REQUIRED WORK
The following data has a line with "Take special note" and a line with "- Informational Purposes". Write out exactly those lines and all the lines between them.

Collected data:
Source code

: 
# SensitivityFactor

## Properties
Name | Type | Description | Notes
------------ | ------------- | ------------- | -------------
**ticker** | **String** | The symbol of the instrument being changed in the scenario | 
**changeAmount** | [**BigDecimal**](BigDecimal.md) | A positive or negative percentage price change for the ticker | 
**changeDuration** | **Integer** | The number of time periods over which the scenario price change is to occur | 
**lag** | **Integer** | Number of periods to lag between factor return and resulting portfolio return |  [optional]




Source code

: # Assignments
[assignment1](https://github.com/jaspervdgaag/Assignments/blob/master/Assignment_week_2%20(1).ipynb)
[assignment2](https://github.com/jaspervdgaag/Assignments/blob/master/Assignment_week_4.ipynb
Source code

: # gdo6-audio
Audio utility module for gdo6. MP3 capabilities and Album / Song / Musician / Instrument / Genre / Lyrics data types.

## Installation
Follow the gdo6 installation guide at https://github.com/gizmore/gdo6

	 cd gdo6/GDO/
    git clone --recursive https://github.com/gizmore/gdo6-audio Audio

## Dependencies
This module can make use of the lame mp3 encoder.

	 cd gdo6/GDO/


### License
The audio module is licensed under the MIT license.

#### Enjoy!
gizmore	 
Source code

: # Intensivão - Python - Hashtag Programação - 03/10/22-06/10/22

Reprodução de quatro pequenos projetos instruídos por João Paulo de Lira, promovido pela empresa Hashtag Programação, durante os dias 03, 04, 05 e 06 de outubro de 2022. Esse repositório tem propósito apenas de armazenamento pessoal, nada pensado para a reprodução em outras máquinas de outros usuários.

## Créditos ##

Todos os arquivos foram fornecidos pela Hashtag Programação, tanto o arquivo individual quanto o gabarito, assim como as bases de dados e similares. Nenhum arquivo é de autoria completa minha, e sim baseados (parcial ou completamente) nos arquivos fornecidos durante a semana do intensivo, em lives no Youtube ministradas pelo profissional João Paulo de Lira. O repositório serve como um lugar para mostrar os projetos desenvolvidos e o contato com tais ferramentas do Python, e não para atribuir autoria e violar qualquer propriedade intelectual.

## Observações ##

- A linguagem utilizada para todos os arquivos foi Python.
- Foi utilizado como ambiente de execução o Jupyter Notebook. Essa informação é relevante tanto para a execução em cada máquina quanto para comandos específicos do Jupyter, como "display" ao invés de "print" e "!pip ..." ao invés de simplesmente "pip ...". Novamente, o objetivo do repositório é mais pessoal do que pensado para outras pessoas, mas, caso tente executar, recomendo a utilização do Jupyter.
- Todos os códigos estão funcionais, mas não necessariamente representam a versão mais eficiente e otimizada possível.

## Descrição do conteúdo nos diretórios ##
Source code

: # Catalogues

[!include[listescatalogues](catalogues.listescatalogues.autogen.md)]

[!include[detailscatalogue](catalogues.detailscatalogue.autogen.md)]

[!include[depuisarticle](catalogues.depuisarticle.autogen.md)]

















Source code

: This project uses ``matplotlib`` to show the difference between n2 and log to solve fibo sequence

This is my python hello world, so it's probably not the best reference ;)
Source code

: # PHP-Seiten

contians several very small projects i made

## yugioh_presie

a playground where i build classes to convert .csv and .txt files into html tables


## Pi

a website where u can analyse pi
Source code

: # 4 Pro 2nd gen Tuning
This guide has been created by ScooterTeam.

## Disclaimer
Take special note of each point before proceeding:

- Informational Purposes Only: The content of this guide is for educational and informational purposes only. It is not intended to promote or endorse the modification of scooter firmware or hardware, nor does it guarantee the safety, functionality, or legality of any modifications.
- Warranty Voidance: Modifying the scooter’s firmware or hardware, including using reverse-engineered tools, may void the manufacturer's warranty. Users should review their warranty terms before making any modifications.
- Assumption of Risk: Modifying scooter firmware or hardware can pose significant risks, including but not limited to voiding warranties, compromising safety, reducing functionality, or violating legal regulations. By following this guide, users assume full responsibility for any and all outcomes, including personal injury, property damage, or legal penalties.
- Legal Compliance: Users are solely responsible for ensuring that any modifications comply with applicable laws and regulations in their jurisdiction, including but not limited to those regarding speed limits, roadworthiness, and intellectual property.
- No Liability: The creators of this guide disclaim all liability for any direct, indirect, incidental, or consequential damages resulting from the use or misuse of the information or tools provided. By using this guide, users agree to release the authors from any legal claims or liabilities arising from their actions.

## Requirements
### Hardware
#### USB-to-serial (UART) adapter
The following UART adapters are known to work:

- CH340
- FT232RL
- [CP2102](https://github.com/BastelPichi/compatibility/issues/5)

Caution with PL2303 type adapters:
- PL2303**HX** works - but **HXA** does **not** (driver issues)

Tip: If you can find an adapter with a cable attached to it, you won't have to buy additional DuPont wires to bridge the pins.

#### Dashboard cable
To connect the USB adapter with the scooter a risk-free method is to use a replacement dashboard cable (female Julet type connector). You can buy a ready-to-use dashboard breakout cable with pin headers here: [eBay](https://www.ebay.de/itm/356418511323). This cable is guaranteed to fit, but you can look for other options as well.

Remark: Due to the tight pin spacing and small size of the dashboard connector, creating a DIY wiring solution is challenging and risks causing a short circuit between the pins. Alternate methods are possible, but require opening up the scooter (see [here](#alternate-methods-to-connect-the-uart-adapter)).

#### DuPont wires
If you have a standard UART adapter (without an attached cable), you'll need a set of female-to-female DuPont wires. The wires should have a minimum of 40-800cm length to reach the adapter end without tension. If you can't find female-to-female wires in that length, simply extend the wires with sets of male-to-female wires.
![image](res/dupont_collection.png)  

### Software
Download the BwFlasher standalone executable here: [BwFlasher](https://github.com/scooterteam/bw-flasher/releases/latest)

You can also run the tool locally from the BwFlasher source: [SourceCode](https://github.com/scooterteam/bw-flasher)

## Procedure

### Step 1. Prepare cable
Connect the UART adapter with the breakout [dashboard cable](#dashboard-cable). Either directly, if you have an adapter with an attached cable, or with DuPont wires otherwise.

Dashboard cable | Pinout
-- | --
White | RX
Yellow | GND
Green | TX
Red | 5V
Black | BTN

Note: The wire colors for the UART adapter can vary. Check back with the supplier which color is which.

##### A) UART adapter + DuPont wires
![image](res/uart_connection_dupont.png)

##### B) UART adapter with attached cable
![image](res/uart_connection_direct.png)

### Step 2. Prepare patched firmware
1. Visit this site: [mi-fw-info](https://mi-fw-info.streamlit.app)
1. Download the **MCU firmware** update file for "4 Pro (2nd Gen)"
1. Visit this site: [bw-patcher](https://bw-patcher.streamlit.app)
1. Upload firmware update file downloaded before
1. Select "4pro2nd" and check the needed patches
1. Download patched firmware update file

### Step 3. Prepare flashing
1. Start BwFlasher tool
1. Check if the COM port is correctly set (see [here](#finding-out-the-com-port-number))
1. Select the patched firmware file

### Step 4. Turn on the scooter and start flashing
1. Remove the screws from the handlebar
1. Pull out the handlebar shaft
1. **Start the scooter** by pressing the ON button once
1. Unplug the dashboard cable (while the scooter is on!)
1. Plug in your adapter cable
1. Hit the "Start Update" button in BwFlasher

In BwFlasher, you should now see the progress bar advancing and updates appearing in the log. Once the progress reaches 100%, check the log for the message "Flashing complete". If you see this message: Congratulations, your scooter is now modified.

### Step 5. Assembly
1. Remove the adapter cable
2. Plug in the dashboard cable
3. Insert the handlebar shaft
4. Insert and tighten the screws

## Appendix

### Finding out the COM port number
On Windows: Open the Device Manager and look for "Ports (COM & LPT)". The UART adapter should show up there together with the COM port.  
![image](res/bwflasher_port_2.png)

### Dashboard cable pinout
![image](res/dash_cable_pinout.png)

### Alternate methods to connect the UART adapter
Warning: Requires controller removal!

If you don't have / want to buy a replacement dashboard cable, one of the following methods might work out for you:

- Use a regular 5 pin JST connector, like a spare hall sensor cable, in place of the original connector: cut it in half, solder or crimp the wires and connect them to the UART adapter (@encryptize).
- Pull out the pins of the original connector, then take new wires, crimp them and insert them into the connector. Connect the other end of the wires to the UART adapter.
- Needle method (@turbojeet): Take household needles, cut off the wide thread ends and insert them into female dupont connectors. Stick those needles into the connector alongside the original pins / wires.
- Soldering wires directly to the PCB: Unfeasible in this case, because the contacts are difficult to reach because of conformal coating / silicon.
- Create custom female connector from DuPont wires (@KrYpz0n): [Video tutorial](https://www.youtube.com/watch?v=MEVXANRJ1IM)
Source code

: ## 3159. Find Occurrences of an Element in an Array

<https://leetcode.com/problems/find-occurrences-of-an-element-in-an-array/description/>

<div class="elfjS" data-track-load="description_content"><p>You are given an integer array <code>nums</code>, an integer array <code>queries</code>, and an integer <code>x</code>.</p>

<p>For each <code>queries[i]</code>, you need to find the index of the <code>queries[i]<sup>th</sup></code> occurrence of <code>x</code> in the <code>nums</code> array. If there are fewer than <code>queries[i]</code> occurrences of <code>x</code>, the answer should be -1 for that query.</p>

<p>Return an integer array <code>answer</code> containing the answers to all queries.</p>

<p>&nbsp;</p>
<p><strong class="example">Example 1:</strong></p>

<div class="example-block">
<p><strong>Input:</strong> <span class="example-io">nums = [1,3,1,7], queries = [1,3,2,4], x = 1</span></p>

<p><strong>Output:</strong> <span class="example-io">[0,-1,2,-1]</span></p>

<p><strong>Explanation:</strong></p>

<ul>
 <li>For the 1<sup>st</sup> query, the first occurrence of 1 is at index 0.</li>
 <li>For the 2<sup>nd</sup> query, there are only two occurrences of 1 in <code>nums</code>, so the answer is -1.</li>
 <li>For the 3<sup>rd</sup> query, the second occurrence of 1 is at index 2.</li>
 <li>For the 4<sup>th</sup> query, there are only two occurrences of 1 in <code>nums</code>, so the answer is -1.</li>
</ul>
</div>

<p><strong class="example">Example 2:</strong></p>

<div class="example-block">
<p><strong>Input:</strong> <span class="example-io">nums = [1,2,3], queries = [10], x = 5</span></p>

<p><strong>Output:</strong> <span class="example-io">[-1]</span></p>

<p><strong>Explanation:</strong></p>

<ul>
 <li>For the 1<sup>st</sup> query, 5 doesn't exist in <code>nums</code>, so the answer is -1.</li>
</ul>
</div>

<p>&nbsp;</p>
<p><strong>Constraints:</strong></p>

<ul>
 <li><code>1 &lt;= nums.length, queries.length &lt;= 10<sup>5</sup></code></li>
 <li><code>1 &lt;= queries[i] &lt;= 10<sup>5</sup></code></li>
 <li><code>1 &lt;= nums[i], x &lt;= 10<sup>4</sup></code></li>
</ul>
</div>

WRITTEN SOLUTION
Take special note of each point before proceeding:

- Informational Purposes Only: The content of this guide is for educational and informational purposes only. It is not intended to promote or endorse the modification of scooter firmware or hardware, nor does it guarantee the safety, functionality, or legality of any modifications.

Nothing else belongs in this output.